Haberturk yazarlarından Murat Bardakçı bugünkü köşesinde FETÖ'nün gazetesi Zaman'ın bir dönem Elmalılı Hamdi Yazır'a ait dağıttığı Kur'an-ı Kerim mealinde ayetleri nasıl tahrif ettiğini yazdı.
İşte Bardakçı'nın o yazısı...
BU REZİL TAHRİFİN SEBEBİ CEHALET Mİ, YOKSA KASIT MI?
Burada sözünü edeceğim hadiseden, daha doğrusu Kur'an'ın bir âyetinin tahrifinden, Türkiye'nin önde gelen İslâm Tarihi profesörlerinden bir dostum sayesinde haberdar oldum.
Mesele şu: Zaman Gazetesi, bundan birkaç sene önce son devrin en önemli İslâm âlimlerinden Elmalılı Hamdi Yazır'ın ilk baskısı 1935 ile 1938 arasında dokuz cilt hâlinde Diyanet İşleri Reisliği tarafından yapılan ve daha sonraları defalarca basılan "Hak Dini Kur'an Dili" isimli tefsirini bugünün Türkçesi'ne nakledilmiş olarak yayınlayıp okuyucularına dağıtmıştı.
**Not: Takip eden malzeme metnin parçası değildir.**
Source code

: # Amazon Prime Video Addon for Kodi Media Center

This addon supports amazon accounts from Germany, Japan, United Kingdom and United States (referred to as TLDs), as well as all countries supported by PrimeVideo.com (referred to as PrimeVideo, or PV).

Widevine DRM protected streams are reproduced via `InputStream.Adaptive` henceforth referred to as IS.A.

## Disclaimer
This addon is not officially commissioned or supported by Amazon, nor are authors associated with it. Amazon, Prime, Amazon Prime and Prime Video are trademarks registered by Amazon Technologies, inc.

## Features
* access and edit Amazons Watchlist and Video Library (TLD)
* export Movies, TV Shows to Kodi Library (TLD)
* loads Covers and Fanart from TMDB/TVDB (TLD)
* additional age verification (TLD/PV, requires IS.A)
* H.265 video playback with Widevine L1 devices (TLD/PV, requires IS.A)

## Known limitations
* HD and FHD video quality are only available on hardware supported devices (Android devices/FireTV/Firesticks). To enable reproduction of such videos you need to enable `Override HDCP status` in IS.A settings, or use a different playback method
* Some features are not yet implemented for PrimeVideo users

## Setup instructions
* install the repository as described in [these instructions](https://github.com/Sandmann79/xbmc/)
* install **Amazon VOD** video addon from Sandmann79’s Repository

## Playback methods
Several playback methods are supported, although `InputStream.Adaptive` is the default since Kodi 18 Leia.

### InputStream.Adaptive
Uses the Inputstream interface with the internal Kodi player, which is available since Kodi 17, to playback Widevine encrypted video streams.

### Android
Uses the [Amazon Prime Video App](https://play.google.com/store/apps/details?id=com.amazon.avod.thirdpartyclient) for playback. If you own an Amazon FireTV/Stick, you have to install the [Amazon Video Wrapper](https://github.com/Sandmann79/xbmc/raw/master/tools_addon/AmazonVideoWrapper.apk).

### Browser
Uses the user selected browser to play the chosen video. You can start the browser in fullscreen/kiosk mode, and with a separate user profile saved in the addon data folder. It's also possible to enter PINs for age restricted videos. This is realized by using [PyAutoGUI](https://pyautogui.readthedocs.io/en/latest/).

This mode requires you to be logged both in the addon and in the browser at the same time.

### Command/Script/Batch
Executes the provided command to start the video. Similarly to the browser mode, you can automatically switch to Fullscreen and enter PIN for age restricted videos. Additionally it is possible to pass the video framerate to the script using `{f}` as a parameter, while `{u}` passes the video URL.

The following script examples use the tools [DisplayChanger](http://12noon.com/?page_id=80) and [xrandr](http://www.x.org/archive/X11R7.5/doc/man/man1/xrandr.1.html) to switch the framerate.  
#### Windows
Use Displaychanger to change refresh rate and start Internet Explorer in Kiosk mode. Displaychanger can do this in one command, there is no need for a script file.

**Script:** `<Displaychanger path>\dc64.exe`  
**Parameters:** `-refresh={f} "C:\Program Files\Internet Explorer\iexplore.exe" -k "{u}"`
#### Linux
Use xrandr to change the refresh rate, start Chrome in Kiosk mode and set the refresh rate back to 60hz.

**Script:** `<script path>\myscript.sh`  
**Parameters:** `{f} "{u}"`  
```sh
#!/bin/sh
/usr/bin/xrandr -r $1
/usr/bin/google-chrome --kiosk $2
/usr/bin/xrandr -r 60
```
1878 ile 1942 arasında yaşayan Elmalılı'nın eseri Türkiye'de basılan "İlk Kur'an meâl ve tefsiri" olarak bilinirse de aslında böyle değildir, eski asırlarda elyazması olarak elden ele dolaşan daha çok sayıda meâl mevcuttur ve ilk matbû, yani basılı meâl ve tefsir de 1865'te yayınlanmıştır. "Hak Dini Kur'an Dili"nin özelliği ise, ilmî boyutunun yanısıra dilinin eski devirlerdeki tefsirlere göre daha açık olması ve Diyanet'in yayınlaması sayesinde eserin geniş bir okuyucu kitlesinin istifadesine sunulmasıdır.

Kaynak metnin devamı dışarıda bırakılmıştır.